BICIAUTO, JUNTAR O IMPOSSÍVEL?


A opinião que cada ciclista tem sobre a aventura de pedalar na cidade, é influenciada por alguns fatores comuns a todos eles. O estado das vias que usa e o comportamento dos automobilistas são o que maior impressão causa na nossa memória. Se os obstáculos no caminho podem ser relativizados pela versatilidade da montada, já o confronto com os mamutes de aço e seus domadores é de mais difícil gestão. Os automobilistas são os dominadores das estradas, ruas, praças, largos e de tudo em redor! Quem com eles tem de disputar o espaço sabe o quão ingrata é tantas vezes essa pretensão.

Veículos mais ou menos pesados, táxis, autocarros, motorizadas são tudo objetos tripulados que circulam quase sempre em excesso de velocidade e sempre, repito: sempre em velocidade excessiva. O diferencial de velocidade entre os veículos a motor e as bicicletas na mesma via nunca é inferior ao dobro e atinge facilmente o quadruplo ou mesmo o quíntuplo. Por aqui é fácil perceber os receios e as renitências de tantas pessoas em experimentar a alternativa que a bicicleta oferece. O sentimento de falsa segurança que se obtém ao volante é inversamente sentido por quem se põe por detrás dum guiador.

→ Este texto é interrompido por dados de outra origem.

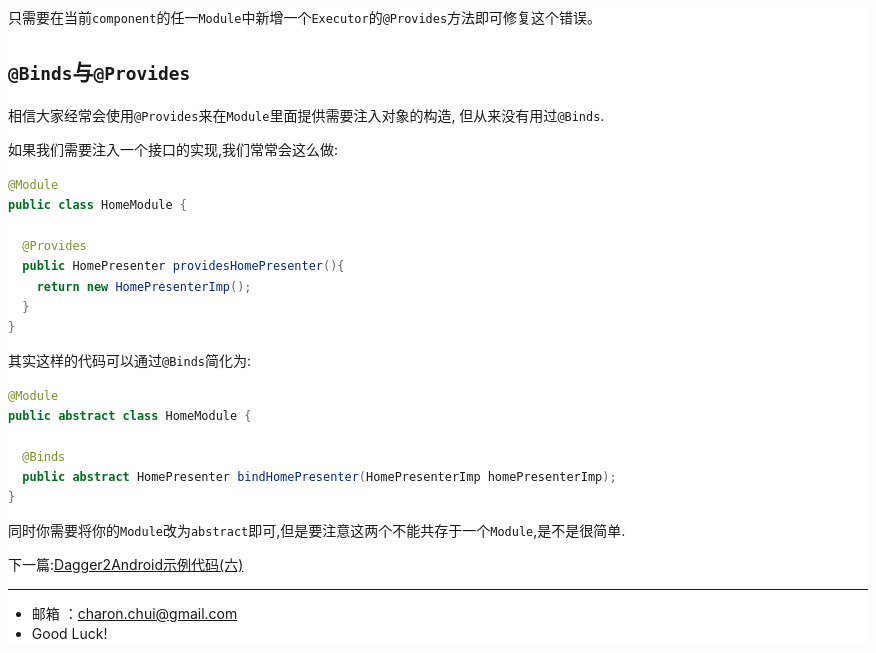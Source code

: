 只需要在当前`component`的任一`Module`中新增一个`Executor`的`@Provides`方法即可修复这个错误。




`@Binds`与`@Provides`
---

相信大家经常会使用`@Provides`来在`Module`里面提供需要注入对象的构造, 但从来没有用过`@Binds`.

如果我们需要注入一个接口的实现,我们常常会这么做:    
```java
@Module
public class HomeModule {

  @Provides
  public HomePresenter providesHomePresenter(){
    return new HomePresenterImp();
  }
}
```
其实这样的代码可以通过`@Binds`简化为:    
```java
@Module
public abstract class HomeModule {

  @Binds
  public abstract HomePresenter bindHomePresenter(HomePresenterImp homePresenterImp);
}
```
同时你需要将你的`Module`改为`abstract`即可,但是要注意这两个不能共存于一个`Module`,是不是很简单.








下一篇:[Dagger2Android示例代码(六)](https://github.com/CharonChui/AndroidNote/blob/master/Dagger2/6.Dagger2Android%E7%A4%BA%E4%BE%8B%E4%BB%A3%E7%A0%81(%E5%85%AD).md)









---

- 邮箱 ：charon.chui@gmail.com  
- Good Luck! 
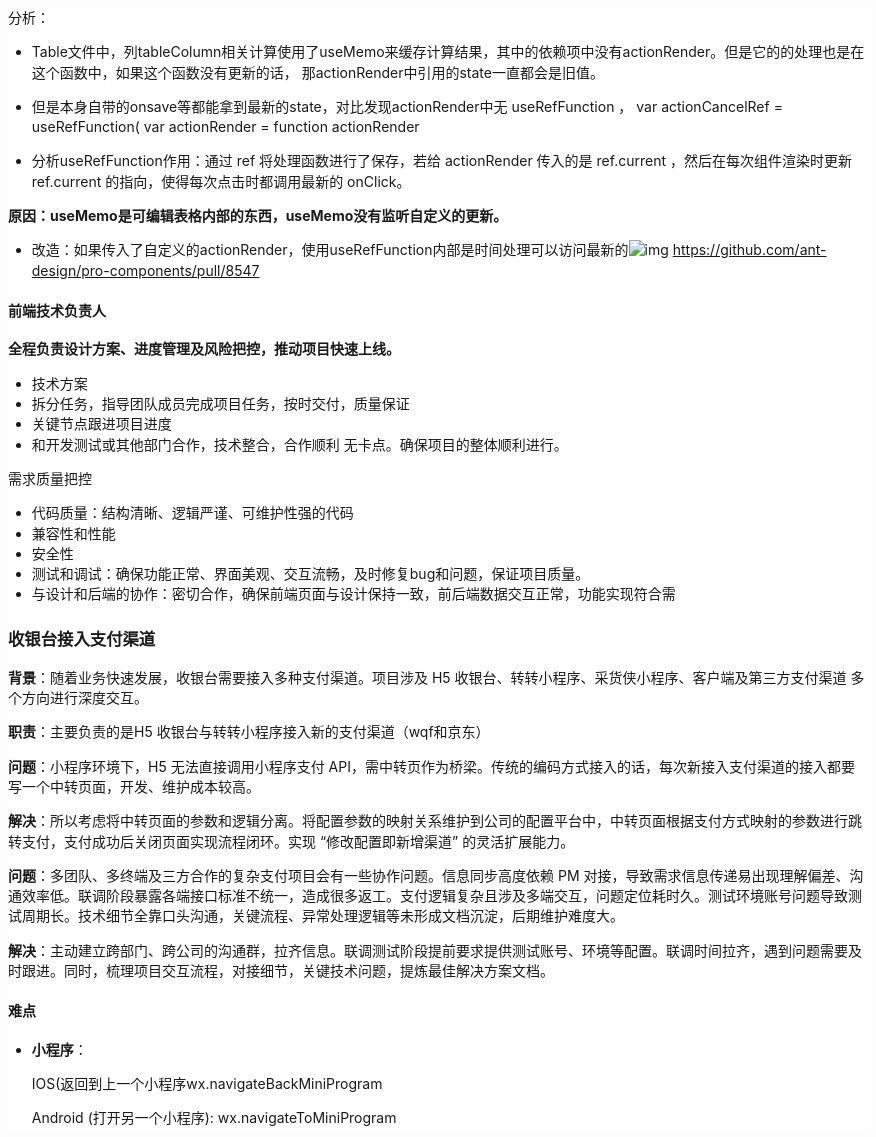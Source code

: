 分析：

- Table文件中，列tableColumn相关计算使用了useMemo来缓存计算结果，其中的依赖项中没有actionRender。但是它的的处理也是在这个函数中，如果这个函数没有更新的话， 那actionRender中引用的state一直都会是旧值。

- 但是本身自带的onsave等都能拿到最新的state，对比发现actionRender中无 useRefFunction ，
  var actionCancelRef = useRefFunction(
  var actionRender = function actionRender

- 分析useRefFunction作用：通过 ref 将处理函数进⾏了保存，若给 actionRender 传⼊的是 ref.current ，然后在每次组件渲染时更新 ref.current 的指向，使得每次点击时都调⽤最新的 onClick。

**原因：useMemo是可编辑表格内部的东西，useMemo没有监听自定义的更新。**

- 改造：如果传入了自定义的actionRender，使用useRefFunction内部是时间处理可以访问最新的![img](https://api2.mubu.com/v3/document_image/28886397_ce4a9696-6485-41a0-c45d-1d27e21f0a64.png)
  https://github.com/ant-design/pro-components/pull/8547

#### 前端技术负责人

**全程负责设计方案、进度管理及风险把控，推动项目快速上线。**

- 技术方案
- 拆分任务，指导团队成员完成项目任务，按时交付，质量保证
- 关键节点跟进项目进度
- 和开发测试或其他部门合作，技术整合，合作顺利 无卡点。确保项目的整体顺利进行。

需求质量把控

- 代码质量：结构清晰、逻辑严谨、可维护性强的代码
- 兼容性和性能
- 安全性
- 测试和调试：确保功能正常、界面美观、交互流畅，及时修复bug和问题，保证项目质量。
- 与设计和后端的协作：密切合作，确保前端页面与设计保持一致，前后端数据交互正常，功能实现符合需

### 收银台接入支付渠道

**背景**：随着业务快速发展，收银台需要接入多种支付渠道。项目涉及 H5 收银台、转转小程序、采货侠小程序、客户端及第三方支付渠道 多个方向进行深度交互。

 **职责**：主要负责的是H5 收银台与转转小程序接入新的支付渠道（wqf和京东）

**问题**：小程序环境下，H5 无法直接调用小程序支付 API，需中转页作为桥梁。传统的编码方式接入的话，每次新接入支付渠道的接入都要写一个中转页面，开发、维护成本较高。

**解决**：所以考虑将中转页面的参数和逻辑分离。将配置参数的映射关系维护到公司的配置平台中，中转页面根据支付方式映射的参数进行跳转支付，支付成功后关闭页面实现流程闭环。实现 “修改配置即新增渠道” 的灵活扩展能力。

**问题**：多团队、多终端及三方合作的复杂支付项目会有一些协作问题。信息同步高度依赖 PM 对接，导致需求信息传递易出现理解偏差、沟通效率低。联调阶段暴露各端接口标准不统一，造成很多返工。支付逻辑复杂且涉及多端交互，问题定位耗时久。测试环境账号问题导致测试周期长。技术细节全靠口头沟通，关键流程、异常处理逻辑等未形成文档沉淀，后期维护难度大。

**解决**：主动建立跨部门、跨公司的沟通群，拉齐信息。联调测试阶段提前要求提供测试账号、环境等配置。联调时间拉齐，遇到问题需要及时跟进。同时，梳理项目交互流程，对接细节，关键技术问题，提炼最佳解决方案文档。

#### 难点

- **小程序**：

  IOS(返回到上一个小程序wx.navigateBackMiniProgram

  Android (打开另一个小程序): wx.navigateToMiniProgram
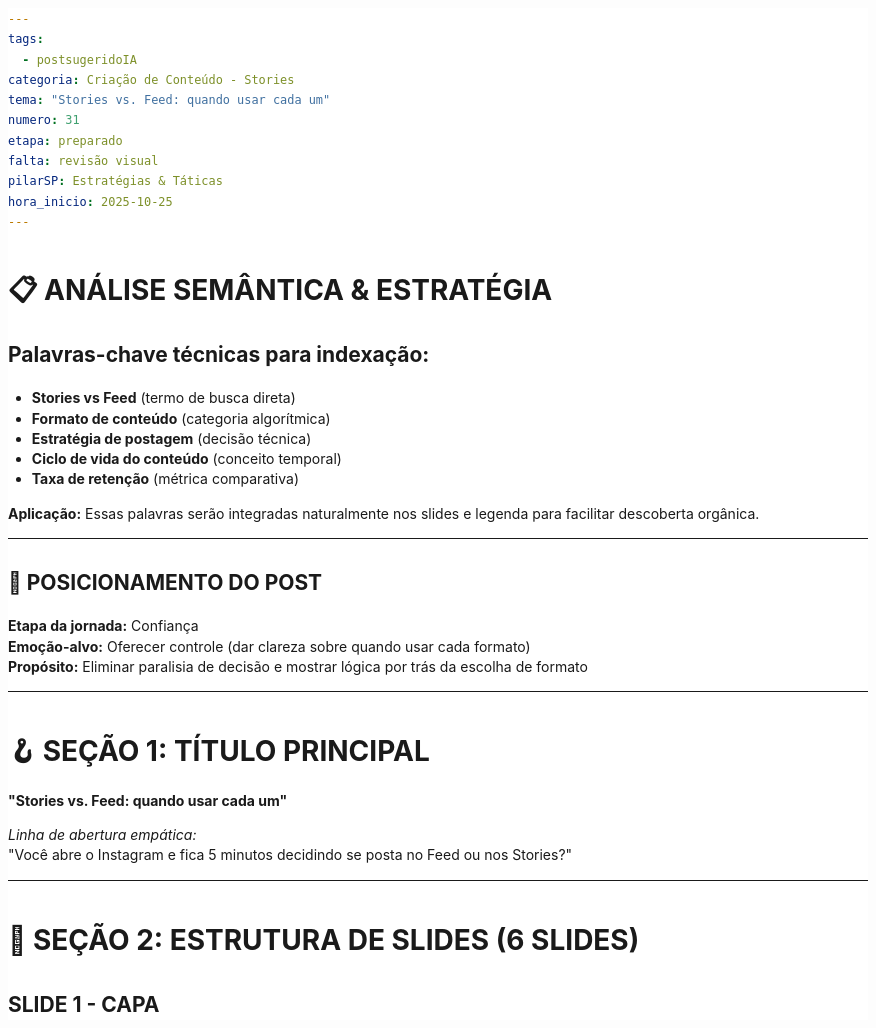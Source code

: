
 ```yaml
---
tags:
  - postsugeridoIA
categoria: Criação de Conteúdo - Stories
tema: "Stories vs. Feed: quando usar cada um"
numero: 31
etapa: preparado
falta: revisão visual
pilarSP: Estratégias & Táticas
hora_inicio: 2025-10-25
---
```

# 📋 ANÁLISE SEMÂNTICA & ESTRATÉGIA

## Palavras-chave técnicas para indexação:

- **Stories vs Feed** (termo de busca direta)
- **Formato de conteúdo** (categoria algorítmica)
- **Estratégia de postagem** (decisão técnica)
- **Ciclo de vida do conteúdo** (conceito temporal)
- **Taxa de retenção** (métrica comparativa)

**Aplicação:** Essas palavras serão integradas naturalmente nos slides e legenda para facilitar descoberta orgânica.

---

## 🎯 POSICIONAMENTO DO POST

**Etapa da jornada:** Confiança  
**Emoção-alvo:** Oferecer controle (dar clareza sobre quando usar cada formato)  
**Propósito:** Eliminar paralisia de decisão e mostrar lógica por trás da escolha de formato

---

# 🪝 SEÇÃO 1: TÍTULO PRINCIPAL

**"Stories vs. Feed: quando usar cada um"**

_Linha de abertura empática:_  
"Você abre o Instagram e fica 5 minutos decidindo se posta no Feed ou nos Stories?"

---

# 🧱 SEÇÃO 2: ESTRUTURA DE SLIDES (6 SLIDES)

## SLIDE 1 - CAPA
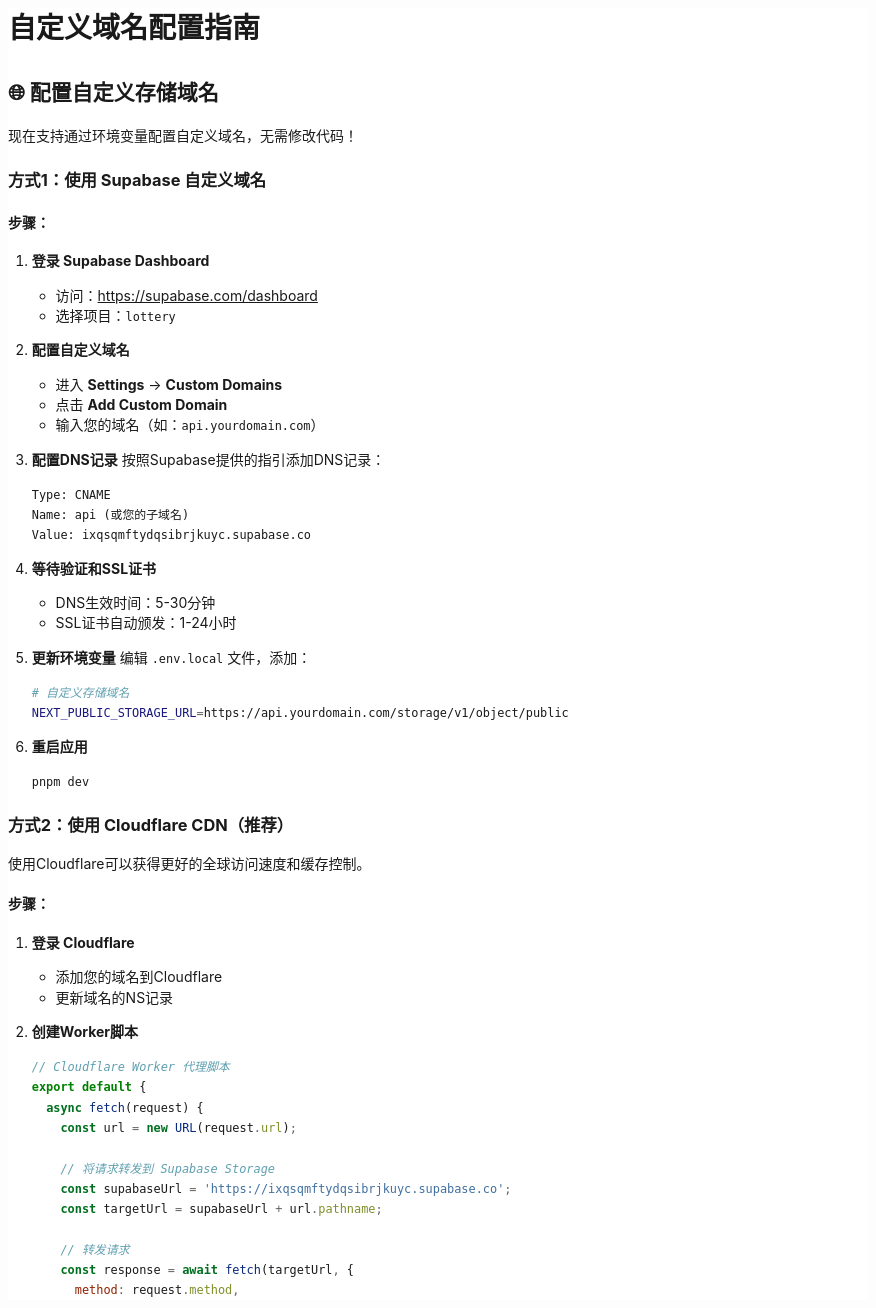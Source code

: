 # 自定义域名配置指南

## 🌐 配置自定义存储域名

现在支持通过环境变量配置自定义域名，无需修改代码！

### 方式1：使用 Supabase 自定义域名

#### 步骤：

1. **登录 Supabase Dashboard**
   - 访问：https://supabase.com/dashboard
   - 选择项目：`lottery`

2. **配置自定义域名**
   - 进入 **Settings** → **Custom Domains**
   - 点击 **Add Custom Domain**
   - 输入您的域名（如：`api.yourdomain.com`）

3. **配置DNS记录**
   按照Supabase提供的指引添加DNS记录：
   ```
   Type: CNAME
   Name: api (或您的子域名)
   Value: ixqsqmftydqsibrjkuyc.supabase.co
   ```

4. **等待验证和SSL证书**
   - DNS生效时间：5-30分钟
   - SSL证书自动颁发：1-24小时

5. **更新环境变量**
   编辑 `.env.local` 文件，添加：
   ```bash
   # 自定义存储域名
   NEXT_PUBLIC_STORAGE_URL=https://api.yourdomain.com/storage/v1/object/public
   ```

6. **重启应用**
   ```bash
   pnpm dev
   ```

### 方式2：使用 Cloudflare CDN（推荐）

使用Cloudflare可以获得更好的全球访问速度和缓存控制。

#### 步骤：

1. **登录 Cloudflare**
   - 添加您的域名到Cloudflare
   - 更新域名的NS记录

2. **创建Worker脚本**
   ```javascript
   // Cloudflare Worker 代理脚本
   export default {
     async fetch(request) {
       const url = new URL(request.url);
       
       // 将请求转发到 Supabase Storage
       const supabaseUrl = 'https://ixqsqmftydqsibrjkuyc.supabase.co';
       const targetUrl = supabaseUrl + url.pathname;
       
       // 转发请求
       const response = await fetch(targetUrl, {
         method: request.method,
   ```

Sabemos que a segurança dos ciclistas aumenta proporcionalmente com o número de bicicletas em circulação e isto deve-se a várias razões, mas também sabemos que este tipo de conclusões são tiradas pela análise de dados recolhidos em realidades muito diferentes da nossa. Existe uma imensa impunidade nas estradas portuguesas a par duma verdadeira anarquia de comportamentos. Todos os condutores têm relativo receio de serem apanhados em infração mas é geral o sentimento de que as autoridades agem por “caça à multa” e não com carácter preventivo e a força da lei está longe de ser omnipresente.

Além do mais a infraestrutura é deficitária. São ridículos os radares fixos instalados em Lisboa e absurda a gestão de velocidade na Marginal da Linha de Cascais. Não existem câmaras em nenhum semáforo com sensor de velocidade e, embora esteja demonstrado que as “bandas sonoras” acarretam perigos penalizando também o condutor que circula de forma regular, continuam a ser a única barreira de acalmia de tráfego dispersa por este país fora. Há muito a fazer até chegarmos ao ponto de agradecer à bicicleta o contributo para tornar a estrada mais segura. No entanto somos nós, os que usamos a bicicleta e o carro, que estamos em melhores condições para fazer a ponte entre dois mundos tão díspares quanto próximos.

Foi recentemente criado o BICIAUTO, um clube destinado aos automobilistas que também são ciclistas. Os commuters que dividem os seus trajetos, as suas viagens, os seus dias, a sua mobilidade por, pelo menos, o automóvel e a bicicleta. É um clube que faz todo o sentido numa realidade como a nossa onde grande parte dos movimentos pendulares se fazem entre as periferias e o interior das cidades por trajetos impossíveis de pedalar, onde o transporte coletivo não é alternativa e mantém as pessoas agarradas ao carro, quando é cada vez mais difícil enfrentar o problema do estacionamento e os combustíveis qualquer dia são vendidos em lojas de luxo.

Os automobilistas são muitos dos potenciais futuros pedalantes urbanos. Um ciclista que é também condutor será de certeza mais sensível às bicicletas na estrada e contribuirá junto do seu circulo de relações para a desejada e necessária alteração de mentalidades. Quem já é um biciauto sabe como é estar do outro lado e é seguramente um melhor condutor mesmo quando os pedais onde pisa não giram, alguém que contribui para a estrada ser um lugar mais seguro. O objetivo primeiro de todos os que circulamos pelas vias de comunicação, independentemente da máquina que escolhemos, deverá sempre ser chegarmos em segurança ao destino. Reduzir a este objetivo a missão do novo clube é já justificar a sua existência.